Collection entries
....................

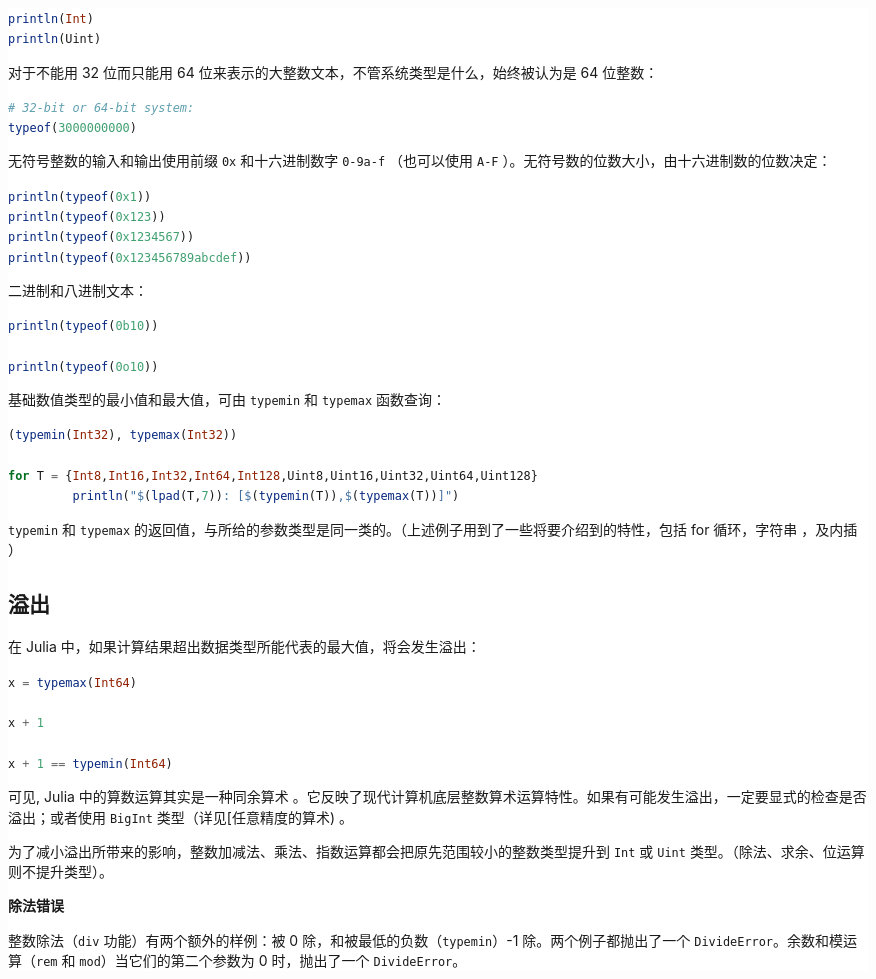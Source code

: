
 ```julia
println(Int)
println(Uint)
```
对于不能用 32 位而只能用 64 位来表示的大整数文本，不管系统类型是什么，始终被认为是 64 位整数：
```julia
# 32-bit or 64-bit system:
typeof(3000000000)
```

无符号整数的输入和输出使用前缀 `0x` 和十六进制数字 `0-9a-f` （也可以使用 `A-F` ）。无符号数的位数大小，由十六进制数的位数决定：

```julia
println(typeof(0x1))
println(typeof(0x123))
println(typeof(0x1234567))
println(typeof(0x123456789abcdef))
```

二进制和八进制文本：

```julia
println(typeof(0b10))

println(typeof(0o10))
```

基础数值类型的最小值和最大值，可由 `typemin` 和 `typemax` 函数查询：

```julia
(typemin(Int32), typemax(Int32))

for T = {Int8,Int16,Int32,Int64,Int128,Uint8,Uint16,Uint32,Uint64,Uint128}
         println("$(lpad(T,7)): [$(typemin(T)),$(typemax(T))]")
```

`typemin` 和 `typemax` 的返回值，与所给的参数类型是同一类的。（上述例子用到了一些将要介绍到的特性，包括 for 循环，字符串 ，及内插 ）

## 溢出

在 Julia 中，如果计算结果超出数据类型所能代表的最大值，将会发生溢出：

```julia
x = typemax(Int64)

x + 1

x + 1 == typemin(Int64)
```

可见, Julia 中的算数运算其实是一种同余算术 。它反映了现代计算机底层整数算术运算特性。如果有可能发生溢出，一定要显式的检查是否溢出；或者使用 `BigInt` 类型（详见[任意精度的算术) 。

为了减小溢出所带来的影响，整数加减法、乘法、指数运算都会把原先范围较小的整数类型提升到 `Int` 或 `Uint` 类型。（除法、求余、位运算则不提升类型）。

**除法错误**

整数除法（`div` 功能）有两个额外的样例：被 0 除，和被最低的负数（`typemin`）-1 除。两个例子都抛出了一个 `DivideError`。余数和模运算（`rem` 和 `mod`）当它们的第二个参数为 0 时，抛出了一个 `DivideError`。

....................

Problem requirements
Transcribe every entry exactly, omitting pictures.

Exercise solution
Source code

:
 ```julia
println(Int)
println(Uint)
```
对于不能用 32 位而只能用 64 位来表示的大整数文本，不管系统类型是什么，始终被认为是 64 位整数：
```julia
# 32-bit or 64-bit system:
typeof(3000000000)
```

无符号整数的输入和输出使用前缀 `0x` 和十六进制数字 `0-9a-f` （也可以使用 `A-F` ）。无符号数的位数大小，由十六进制数的位数决定：

```julia
println(typeof(0x1))
println(typeof(0x123))
println(typeof(0x1234567))
println(typeof(0x123456789abcdef))
```

二进制和八进制文本：

```julia
println(typeof(0b10))

println(typeof(0o10))
```

基础数值类型的最小值和最大值，可由 `typemin` 和 `typemax` 函数查询：

```julia
(typemin(Int32), typemax(Int32))

for T = {Int8,Int16,Int32,Int64,Int128,Uint8,Uint16,Uint32,Uint64,Uint128}
         println("$(lpad(T,7)): [$(typemin(T)),$(typemax(T))]")
```

`typemin` 和 `typemax` 的返回值，与所给的参数类型是同一类的。（上述例子用到了一些将要介绍到的特性，包括 for 循环，字符串 ，及内插 ）

## 溢出

在 Julia 中，如果计算结果超出数据类型所能代表的最大值，将会发生溢出：

```julia
x = typemax(Int64)

x + 1

x + 1 == typemin(Int64)
```

可见, Julia 中的算数运算其实是一种同余算术 。它反映了现代计算机底层整数算术运算特性。如果有可能发生溢出，一定要显式的检查是否溢出；或者使用 `BigInt` 类型（详见[任意精度的算术) 。

为了减小溢出所带来的影响，整数加减法、乘法、指数运算都会把原先范围较小的整数类型提升到 `Int` 或 `Uint` 类型。（除法、求余、位运算则不提升类型）。

**除法错误**

整数除法（`div` 功能）有两个额外的样例：被 0 除，和被最低的负数（`typemin`）-1 除。两个例子都抛出了一个 `DivideError`。余数和模运算（`rem` 和 `mod`）当它们的第二个参数为 0 时，抛出了一个 `DivideError`。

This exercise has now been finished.